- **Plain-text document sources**
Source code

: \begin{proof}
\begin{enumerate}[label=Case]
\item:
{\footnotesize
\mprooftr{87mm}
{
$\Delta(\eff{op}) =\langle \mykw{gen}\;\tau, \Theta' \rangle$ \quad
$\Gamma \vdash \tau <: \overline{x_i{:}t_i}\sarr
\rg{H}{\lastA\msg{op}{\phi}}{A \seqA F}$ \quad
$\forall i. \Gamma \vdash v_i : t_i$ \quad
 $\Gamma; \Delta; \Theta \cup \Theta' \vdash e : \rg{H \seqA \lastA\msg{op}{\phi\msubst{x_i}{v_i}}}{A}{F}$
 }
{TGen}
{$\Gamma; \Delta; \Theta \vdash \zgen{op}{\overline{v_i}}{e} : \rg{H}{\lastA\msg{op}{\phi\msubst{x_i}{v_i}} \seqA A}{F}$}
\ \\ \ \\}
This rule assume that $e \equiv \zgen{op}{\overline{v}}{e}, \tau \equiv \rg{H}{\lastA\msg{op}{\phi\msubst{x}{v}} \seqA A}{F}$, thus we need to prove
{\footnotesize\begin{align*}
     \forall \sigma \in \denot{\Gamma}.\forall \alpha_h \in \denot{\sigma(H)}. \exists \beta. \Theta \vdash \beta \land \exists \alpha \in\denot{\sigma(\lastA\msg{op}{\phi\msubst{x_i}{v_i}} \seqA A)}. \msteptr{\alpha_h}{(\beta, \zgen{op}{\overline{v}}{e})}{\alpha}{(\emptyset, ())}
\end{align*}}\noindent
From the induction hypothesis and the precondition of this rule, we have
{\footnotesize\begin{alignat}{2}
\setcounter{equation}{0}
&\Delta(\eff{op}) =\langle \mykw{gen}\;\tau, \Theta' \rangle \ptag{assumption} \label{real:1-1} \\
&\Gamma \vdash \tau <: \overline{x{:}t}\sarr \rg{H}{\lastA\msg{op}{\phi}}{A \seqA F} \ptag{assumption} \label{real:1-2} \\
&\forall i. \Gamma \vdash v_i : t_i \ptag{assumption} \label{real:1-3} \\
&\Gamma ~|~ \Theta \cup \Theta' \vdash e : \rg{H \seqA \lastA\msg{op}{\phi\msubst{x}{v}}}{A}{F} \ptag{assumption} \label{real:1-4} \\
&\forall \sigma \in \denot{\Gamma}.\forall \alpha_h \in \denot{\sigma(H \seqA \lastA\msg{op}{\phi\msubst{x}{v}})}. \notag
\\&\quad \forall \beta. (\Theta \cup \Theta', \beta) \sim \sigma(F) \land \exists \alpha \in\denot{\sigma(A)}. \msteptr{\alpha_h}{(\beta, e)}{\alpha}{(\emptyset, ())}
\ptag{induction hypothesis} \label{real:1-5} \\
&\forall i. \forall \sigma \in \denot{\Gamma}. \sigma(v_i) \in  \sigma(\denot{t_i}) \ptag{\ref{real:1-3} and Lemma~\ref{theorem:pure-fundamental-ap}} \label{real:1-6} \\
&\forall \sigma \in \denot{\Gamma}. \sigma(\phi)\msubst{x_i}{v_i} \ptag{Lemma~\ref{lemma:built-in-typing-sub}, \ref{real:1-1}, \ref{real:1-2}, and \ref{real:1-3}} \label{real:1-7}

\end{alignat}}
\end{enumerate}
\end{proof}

==

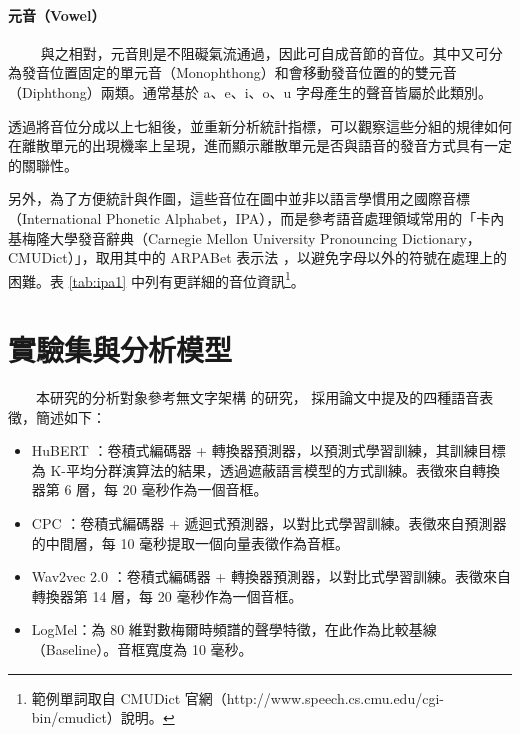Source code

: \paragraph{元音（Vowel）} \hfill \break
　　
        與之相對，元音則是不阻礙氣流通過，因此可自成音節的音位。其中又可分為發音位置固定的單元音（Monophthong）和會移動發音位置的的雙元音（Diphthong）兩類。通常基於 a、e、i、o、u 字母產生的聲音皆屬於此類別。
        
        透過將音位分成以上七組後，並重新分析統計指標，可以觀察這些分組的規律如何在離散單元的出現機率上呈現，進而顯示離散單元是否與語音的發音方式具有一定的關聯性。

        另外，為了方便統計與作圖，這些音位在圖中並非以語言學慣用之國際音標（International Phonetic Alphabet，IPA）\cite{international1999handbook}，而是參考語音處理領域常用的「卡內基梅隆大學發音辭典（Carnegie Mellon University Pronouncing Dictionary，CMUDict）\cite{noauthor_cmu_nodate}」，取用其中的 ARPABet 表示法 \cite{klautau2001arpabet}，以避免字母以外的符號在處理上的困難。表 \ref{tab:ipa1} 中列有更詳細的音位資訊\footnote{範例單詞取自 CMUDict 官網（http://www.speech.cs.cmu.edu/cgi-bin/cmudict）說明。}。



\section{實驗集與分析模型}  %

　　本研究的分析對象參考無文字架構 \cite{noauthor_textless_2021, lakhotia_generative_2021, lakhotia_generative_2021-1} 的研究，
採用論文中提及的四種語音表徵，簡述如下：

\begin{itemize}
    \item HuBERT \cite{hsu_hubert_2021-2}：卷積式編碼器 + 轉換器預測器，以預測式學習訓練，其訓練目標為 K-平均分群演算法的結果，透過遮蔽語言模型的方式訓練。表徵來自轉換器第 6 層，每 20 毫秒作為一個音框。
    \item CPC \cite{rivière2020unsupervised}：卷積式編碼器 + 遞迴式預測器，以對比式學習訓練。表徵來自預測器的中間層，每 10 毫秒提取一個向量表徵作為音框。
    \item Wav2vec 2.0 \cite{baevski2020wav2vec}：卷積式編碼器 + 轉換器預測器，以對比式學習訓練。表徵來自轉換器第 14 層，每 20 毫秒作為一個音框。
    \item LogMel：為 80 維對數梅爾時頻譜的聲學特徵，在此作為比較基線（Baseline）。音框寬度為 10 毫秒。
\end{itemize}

- **Work instruction**
Search the entries above for the string "Gamma", and report each line where it occurs.

- **Task answer**
$\Gamma \vdash \tau <: \overline{x_i{:}t_i}\sarr
$\forall i. \Gamma \vdash v_i : t_i$ \quad
 $\Gamma; \Delta; \Theta \cup \Theta' \vdash e : \rg{H \seqA \lastA\msg{op}{\phi\msubst{x_i}{v_i}}}{A}{F}$
{$\Gamma; \Delta; \Theta \vdash \zgen{op}{\overline{v_i}}{e} : \rg{H}{\lastA\msg{op}{\phi\msubst{x_i}{v_i}} \seqA A}{F}$}
     \forall \sigma \in \denot{\Gamma}.\forall \alpha_h \in \denot{\sigma(H)}. \exists \beta. \Theta \vdash \beta \land \exists \alpha \in\denot{\sigma(\lastA\msg{op}{\phi\msubst{x_i}{v_i}} \seqA A)}. \msteptr{\alpha_h}{(\beta, \zgen{op}{\overline{v}}{e})}{\alpha}{(\emptyset, ())}
&\Gamma \vdash \tau <: \overline{x{:}t}\sarr \rg{H}{\lastA\msg{op}{\phi}}{A \seqA F} \ptag{assumption} \label{real:1-2} \\
&\forall i. \Gamma \vdash v_i : t_i \ptag{assumption} \label{real:1-3} \\
&\Gamma ~|~ \Theta \cup \Theta' \vdash e : \rg{H \seqA \lastA\msg{op}{\phi\msubst{x}{v}}}{A}{F} \ptag{assumption} \label{real:1-4} \\
&\forall \sigma \in \denot{\Gamma}.\forall \alpha_h \in \denot{\sigma(H \seqA \lastA\msg{op}{\phi\msubst{x}{v}})}. \notag
&\forall i. \forall \sigma \in \denot{\Gamma}. \sigma(v_i) \in  \sigma(\denot{t_i}) \ptag{\ref{real:1-3} and Lemma~\ref{theorem:pure-fundamental-ap}} \label{real:1-6} \\
&\forall \sigma \in \denot{\Gamma}. \sigma(\phi)\msubst{x_i}{v_i} \ptag{Lemma~\ref{lemma:built-in-typing-sub}, \ref{real:1-1}, \ref{real:1-2}, and \ref{real:1-3}} \label{real:1-7}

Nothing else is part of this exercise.